Erfolg durch Mundpropaganda
„Das Problem, ist“, sagt Ilse Achleitner, „dass
die Bauern das Vermarkten verlernt haben. Das hat uns das Lagerhaus verlernt!
Weil da bringt man alles hin und kippt es rein und kriegt im Austausch
Pestizide und Dünger geliefert und muss sich um nichts kümmern und streift mit
keinem Kunden an. Ich hab mich ja am Anfang geschämt, wenn ich einen Kunden angerufen
habe und gefragt hab: ‚Braucht‘s ihr einen Salat, oder nicht?‘ Soweit war ich
weg davon.
Aber der Günter
hat den Handel im Blut. Sein Großvater war Viehhändler. Der Günter hat auch
immer schon den besseren Sinn für große Strukturen und den Überblick. Mein
Zugang ist eher zum Endkonsumenten, weil ich, glaub ich, die Menschen gut spür
und auch gern hab. Und von der Vermarktung her würd ich sagen, dass wir uns
einfach gut ergänzen und, dass wir das auch annehmen können, dieses
Sich-Ergänzen.“
Aber das
Marketing spiele generell eine sehr
untergeordnete Rolle, da viel durch Mundpropaganda passiere, sagt Ilse
Achleitner.
„Die Leute haben da einfach
Vertrauen in uns, dass wir diese Bio-Vermarktung nicht machen, weil wir damit
viel Geld verdienen wollen, sondern weil es uns aus unserer
landwirtschaftlichen Tätigkeit heraus ein Uranliegen ist. - Ilse Achleitner
Und weil wir
wollen, dass es den anderen Biobauern auch gut geht und, dass Bio so gut es
geht vermarktet werden kann.
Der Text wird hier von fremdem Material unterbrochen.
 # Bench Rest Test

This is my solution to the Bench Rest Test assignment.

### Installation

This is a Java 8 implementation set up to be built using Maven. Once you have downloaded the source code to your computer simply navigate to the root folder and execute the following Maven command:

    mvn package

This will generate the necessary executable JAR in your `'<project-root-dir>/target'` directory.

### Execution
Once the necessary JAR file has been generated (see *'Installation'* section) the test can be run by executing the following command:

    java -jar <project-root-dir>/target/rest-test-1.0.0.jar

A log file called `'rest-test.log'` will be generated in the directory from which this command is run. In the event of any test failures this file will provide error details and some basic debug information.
Da ist wirklich sehr viel Nähe und Vertrauen von
Kundenseite da.“
Ein „Wunderwuzzi „im
Kaufmännischen sei sie aber trotzdem nicht, was sich auch in einer heftigen
Krisenzeit niedergeschlagen hätte.
Hochwasser schafft neue Strukturen
„Wir sind einfach
extrem schnell gewachsen, mit einer Umsatzverdoppelung innerhalb von 3 Jahren
und natürlich sind die innerbetrieblichen Strukturen nicht mitgewachsen. Da
haben uns viele im Nachhinein gesagt, das ist normal, für uns war’s aber ganz
und gar nicht normal.“
Das Hochwasser 2002
war ein einschneidendes Ereignis für den Betrieb. Bis dorthin fand die
Vermarktung direkt am Bauernhof statt, der mit dem Handelsbetrieb mitgewachsen
war. Schritt für Schritt wurden Büros und Kühlräume für die Vermarktung gebaut. Alle 2,3 Jahre gab es eine größere
Baustelle. 2002 sollte der Betrieb dann baulich neu strukturiert werden.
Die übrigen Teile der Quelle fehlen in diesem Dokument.